Capitalism
I'm still gagging on the punch line to Tyler Cowen's love letter to Ayn Rand:
The true take-away message is a reaffirmation of how the enormous productive powers of capitalism -- the greatest force for human good ever achieved -- rely on the driving human desire to be excellent.
Now it happens that I think that capitalism (or at any rate, a mixed economy with a significant dose of capitalism) is the best economic system for an industrial economy. It did manage to keep chugging on when various variations on socialism ran aground in the twentieth century.
How, though, can a not always idiotic guy like Cowen come up with such preposterous load of crap? I think I understand the logic. Capitalism has been the dominant economic system for the past two hundred years. Those two hundred years have seen a vast burst of technological progress and improvement of the standard of living for a large fraction of the people. Post hoc, ergo propter hoc is the usual name of this logical fallacy. If you attribute everything good that happened in the last two hundred years to capitalism, and everything else to something else, capitalism looks pretty good.

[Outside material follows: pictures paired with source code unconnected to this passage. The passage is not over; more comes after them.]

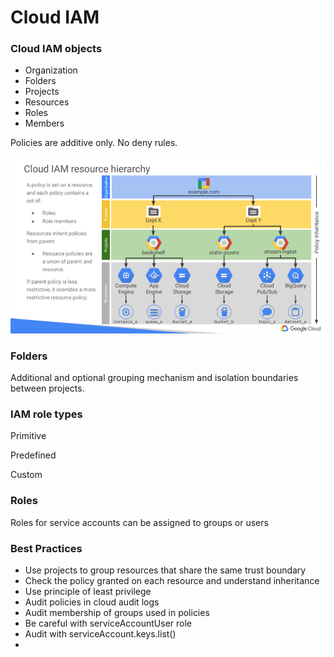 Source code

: # Cloud IAM

### Cloud IAM objects

* Organization
* Folders
* Projects
* Resources
* Roles
* Members

Policies are additive only. No deny rules.

![](../.gitbook/assets/image%20%282%29.png)

### Folders

Additional and optional grouping mechanism and isolation boundaries between projects.

### IAM role types

Primitive

Predefined

Custom

### Roles

Roles for service accounts can be assigned to groups or users

### Best Practices

* Use projects to group resources that share the same trust boundary
* Check the policy granted on each resource and understand inheritance
* Use principle of least privilege
* Audit policies in cloud audit logs
* Audit membership of groups used in policies
* Be careful with serviceAccountUser role
* Audit with serviceAccount.keys.list\(\)
*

It's far more plausible though, that capitalism was more an effect than a cause of the profound changes that have taken place in the world during that period. Most important, in my view, was the technological burst that came out of the scientific insights of the previous two hundred years. That technological progress coincided with and facilitated tremendous advances in political freedom and equality. Public education created a workforce capable of exploiting the technological revolution.
Attribution all progress to capitalism is a lot easier when one ignores all the pesky details, expecially the extent to which large scale government action facilitated and drove that progress. The Asian transformation of the past fifty years has been one of the most dramatic, and capitalistic ideas have played a role, but of China, India, Japan, and Korea, which practices anything ressembling neoclassical capitalism? Let's go with none of the above. Neither did the economic transformations of the US and Britain take place without a lot of state intervention in their economies.
Modern economic progress has a lot of ingredients: technology, trade, education, finance, and, yes, capitalism, but don't trust the ideological fanatics who try ignore all the details. And don't trust anybody who can write a sentence like Tyler's.